C’est en écoutant les allocutions d’Emmanuel Macron que Grégory Grellet et « deux copains » se sont rendus compte que le confinement allait créer des besoins spécifiques, comme « celui de s’occuper de ses enfants ». Ils ont donc décidé de mettre sur pied enpremiereligne.fr, « une plateforme très simple de mise en relation » entre des gens qui veulent aider, et ceux qui en ont besoin. En revanche, si le site se fait le relais des consignes du gouvernement, il ne « s’implique pas dans l’organisation de l’aide ». 

Mais la particularité de cette plateforme, c’est qu’elle est vouée à disparaître dès la fin de l’épidémie de Covid-19. Une façon pour Grégory Grellet de répondre à un éventuel « doute que certains peuvent avoir en s’inscrivant. Nous ne sommes pas une entreprise, tout est gratuit », insiste-t-il. Mis en place ce dimanche à 13 heures, le site à déjà séduit 20.000 volontaires et compte 200.000 visiteurs, des chiffres qui montrent que « l’on est en pleine solidarité », se félicite-t-il. 

« AlloVoisins », la plateforme qui a décidé de devenir gratuite

Leader français du service et de la mise en relation entre particuliers, AlloVoisins compte pas moins de 3,5 millions de membres à travers la France.
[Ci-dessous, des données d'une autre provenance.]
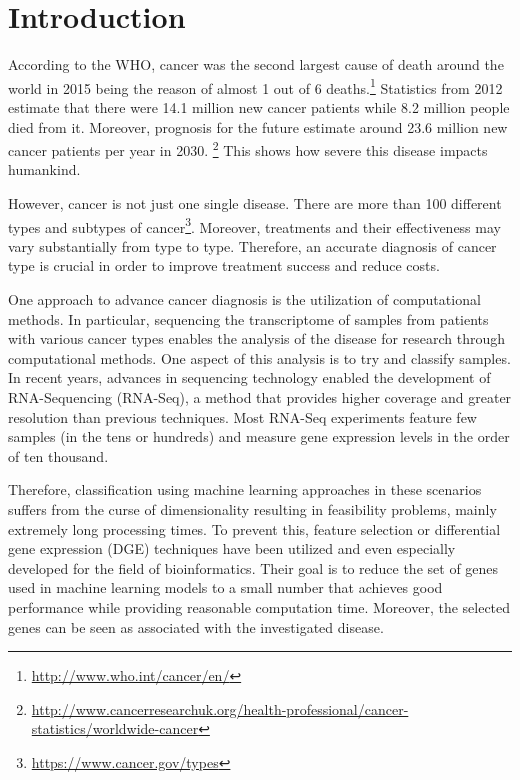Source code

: \chapter{Introduction}
\label{chapter:introduction}

According to the WHO, cancer was the second largest cause of death around the world in 2015 being the reason of almost 1 out of 6 deaths.\footnote{\url{http://www.who.int/cancer/en/}} Statistics from 2012 estimate that there were 14.1 million new cancer patients while 8.2 million people died from it. \cite{Torre2015} Moreover, prognosis for the future estimate around 23.6 million new cancer patients per year in 2030. \footnote{\url{http://www.cancerresearchuk.org/health-professional/cancer-statistics/worldwide-cancer}} This shows how severe this disease impacts humankind.

However, cancer is not just one single disease. There are more than 100 different types and subtypes of cancer\footnote{\url{https://www.cancer.gov/types}}. Moreover, treatments and their effectiveness may vary substantially from type to type. Therefore, an accurate diagnosis of cancer type is crucial in order to improve treatment success and reduce costs. 

One approach to advance cancer diagnosis is the utilization of computational methods. In particular, sequencing the transcriptome of samples from patients with various cancer types enables the analysis of the disease for research through computational methods. One aspect of this analysis is to try and classify samples. In recent years, advances in sequencing technology enabled the development of RNA-Sequencing (RNA-Seq), a method that provides higher coverage and greater resolution than previous techniques. Most RNA-Seq experiments feature few samples (in the tens or hundreds) and measure gene expression levels in the order of ten thousand. 

Therefore, classification using machine learning approaches in these scenarios suffers from the curse of dimensionality resulting in feasibility problems, mainly extremely long processing times. To prevent this, feature selection or differential gene expression (DGE) techniques have been utilized and even especially developed for the field of bioinformatics. Their goal is to reduce the set of genes used in machine learning models to a small number that achieves good performance while providing reasonable computation time. Moreover, the selected genes can be seen as associated with the investigated disease.

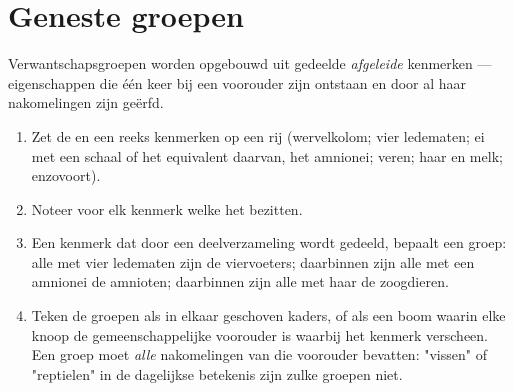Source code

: \section{Geneste groepen}

\begin{method}\label{met:g10:common-ancestry:grouping}
Verwantschapsgroepen worden opgebouwd uit gedeelde \emph{afgeleide}
kenmerken --- eigenschappen die één keer bij een voorouder zijn ontstaan
en door al haar nakomelingen zijn geërfd.
\begin{enumerate}
  \item Zet de  en een reeks kenmerken op een rij (wervelkolom;
        vier ledematen; ei met een schaal of het equivalent daarvan, het
        amnionei; veren; haar en melk; enzovoort).
  \item Noteer voor elk kenmerk welke  het bezitten.
  \item Een kenmerk dat door een deelverzameling wordt gedeeld, bepaalt
        een groep: alle  met vier ledematen zijn de viervoeters;
        daarbinnen zijn alle  met een amnionei de amnioten;
        daarbinnen zijn alle  met haar de zoogdieren.
  \item Teken de groepen als in elkaar geschoven kaders, of als een boom
        waarin elke knoop de gemeenschappelijke voorouder is waarbij het
        kenmerk verscheen. Een groep moet \emph{alle} nakomelingen van
        die voorouder bevatten: "vissen" of "reptielen" in de dagelijkse
        betekenis zijn zulke groepen niet.
\end{enumerate}
\end{method}

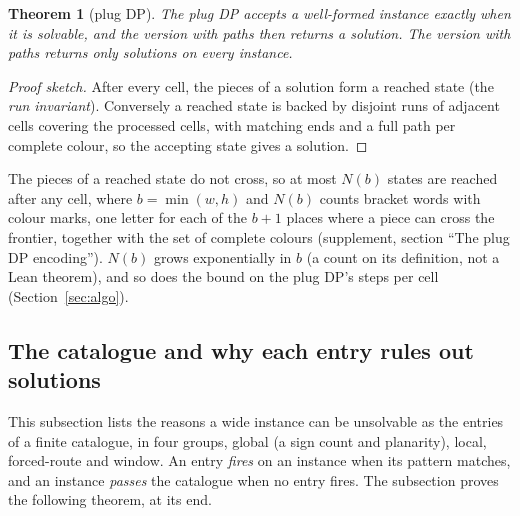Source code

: \documentclass[11pt]{article}
\makeatletter
\newtheorem{theorem}{Theorem}
\newcommand{\secmark}[1]{\pdfsavepos\protected@write\@auxout{}{\string\secpos{#1}{\thepage}{\noexpand\the\noexpand\pdflastypos}}}
\def\secpos#1#2#3{}
\makeatother
\begin{document}
\begin{theorem}[plug DP]\label{thm:thin}
The plug DP accepts a well-formed instance exactly when it is solvable, and the version with paths
then returns a solution. The version with paths returns only solutions on every instance.
\end{theorem}
\begin{proof}[Proof sketch]
After every cell, the pieces of a solution form a reached state (the \emph{run invariant}).
Conversely a reached state is backed by disjoint runs of adjacent cells covering the processed
cells, with matching ends and a full path per complete colour, so the accepting state gives a
solution.
\end{proof}

The pieces of a reached state do not cross, so at most $N(b)$ states are reached after any cell,
where $b=\min(w,h)$ and $N(b)$ counts bracket words with colour marks, one letter for each of the
$b+1$ places where a piece can cross the frontier, together with the set of complete colours
(supplement, section ``The plug DP encoding''). $N(b)$ grows exponentially in $b$ (a
count on its definition, not a Lean theorem), and so does the bound on the plug DP's steps per
cell (Section~\ref{sec:algo}).

\secmark{cat}
\subsection{The catalogue and why each entry rules out solutions}\label{sec:cat}

This subsection lists the reasons a wide instance can be unsolvable as the entries of a finite
catalogue, in four groups, global (a sign count and planarity), local, forced-route and window. An
entry \emph{fires} on an instance when its pattern matches, and an instance \emph{passes} the
catalogue when no entry fires. The subsection proves the following theorem, at its end.
\end{document}
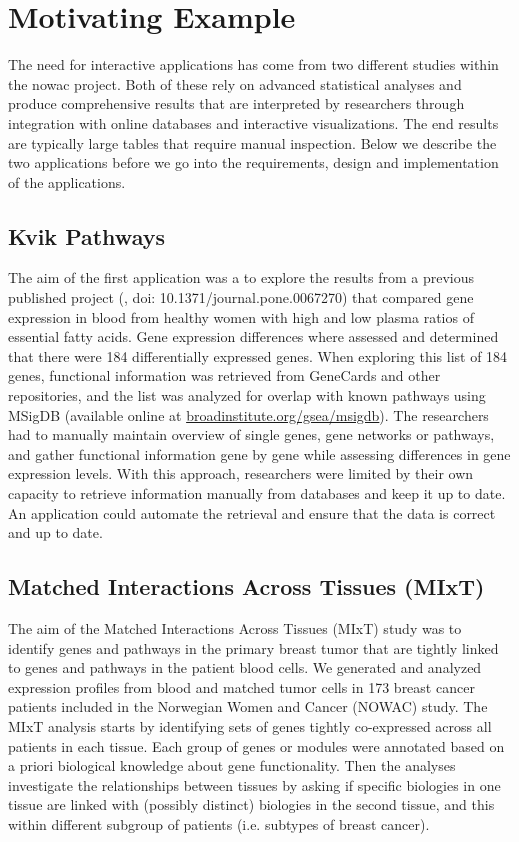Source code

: \section{Motivating Example}
The need for interactive applications has come from two different studies
within the \gls{nowac} project. Both of these rely on advanced statistical
analyses and produce comprehensive results that are interpreted by researchers
through integration with online databases and interactive visualizations. The
end results are typically large tables that require manual inspection. Below we
describe the two applications before we go into the requirements, design and
implementation of the applications. 

\subsection{Kvik Pathways} 
The aim of the first application was a to explore the
results from a previous published project (\cite{olsen2013plasma}, doi:
10.1371/journal.pone.0067270) that compared gene expression in blood from
healthy women with high and low plasma ratios of essential fatty acids. Gene
expression differences where assessed and determined that there were 184
differentially expressed genes. When exploring this list of 184 genes,
functional information was retrieved from GeneCards and other repositories, and
the list was analyzed for overlap with known pathways using MSigDB (available
online at
\href{broadinstitute.org/gsea/msigdb}{broadinstitute.org/gsea/msigdb}). The
researchers had to manually maintain overview of single genes, gene networks or
pathways, and gather functional information gene by gene while assessing
differences in gene expression levels. With this approach, researchers were
limited by their own capacity to retrieve information manually from databases
and keep it up to date. An application could automate the retrieval and ensure
that the data is correct and up to date. 

\subsection{Matched Interactions Across Tissues (MIxT)}
The aim of the Matched Interactions Across Tissues (MIxT) study was to identify
genes and pathways in the primary breast tumor that are tightly linked to genes
and pathways in the patient blood cells.\cite{dumeaux2017interactions} We
generated and analyzed expression profiles from blood and matched tumor cells in
173 breast cancer patients included in the Norwegian Women and Cancer (NOWAC)
study.  The MIxT analysis starts by identifying sets of genes tightly
co-expressed across all patients in each tissue. Each group of genes or modules
were annotated based on a priori biological knowledge about gene functionality.
Then the analyses investigate the relationships between tissues by asking if
specific biologies in one tissue are linked with (possibly distinct) biologies
in the second tissue, and this within different subgroup of patients (i.e.
subtypes of breast cancer).


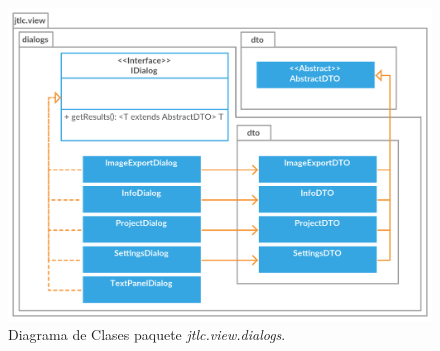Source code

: \begin{figure}[H]
	\centering
	\includegraphics[width=425pt]{imagenes-jtlc/dialogs}
	\centering
	\vspace{-0.5cm}
	\caption{Diagrama de Clases paquete \textit{jtlc.view.dialogs}.}
	\label{fig:dialogsDiagrama}
\end{figure}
Vivant notamment de la location d’outils, la start-up a décidé de « mettre sa force de frappe à la disposition du contexte », explique au micro d’Europe 1 Edouard Dumortier, son cofondateur. Concrètement, la première action de cette entreprise a été de supprimer ses commissions « sur l’utilisation du site pour fluidifier les échanges, et encourager la solidarité ». « On encourage les gens à poster des demandes non-rémunérées et à y répondre pour porter le plus haut possible les valeurs de la solidarité ».

« Voisins Solidaires », quand le hall de votre immeuble devient un centre d’entre-aide 

Et si le hall d’entrée de votre immeuble devenait un lieu d’entraide ? C’est l’idée derrière voisinsolidaires.fr qui propose de télécharger un « kit de solidarité », explique Atanase Périfan fondateur de Voisins Solidaires, et créateur de la Fête des voisins. Dans ce kit, qui a déjà été téléchargé 68.000 fois, on trouve une affiche à mettre dans le hall de son immeuble. Intitulée « Coronavirus : et si on s’organisait entre voisins ? », elle a pour vocation de centraliser les demandes et les réponses des personnes vivant dans votre immeuble, pour « aller chercher des médicaments », faire des courses pour un tiers, mais aussi aller promener un chien ». 

Comme sur les plateformes numériques, on trouve deux catégories : « Je suis prêt à », et « j’ai besoin de », ainsi qu’un annuaire des voisins. Le kit prévoit même « des tracts à glisser dans la boite aux lettres de vos voisins » pour les encourager à participer à l’opération de solidarité.

Mais attention, prévient Anatase Périfan, « c’est n’est la Fête des voisins ! Il faut respecter les recommandations et c’est grâce au téléphone, au mail ou à l’affiche que l’on se tient à distance, tout en se rendant service ».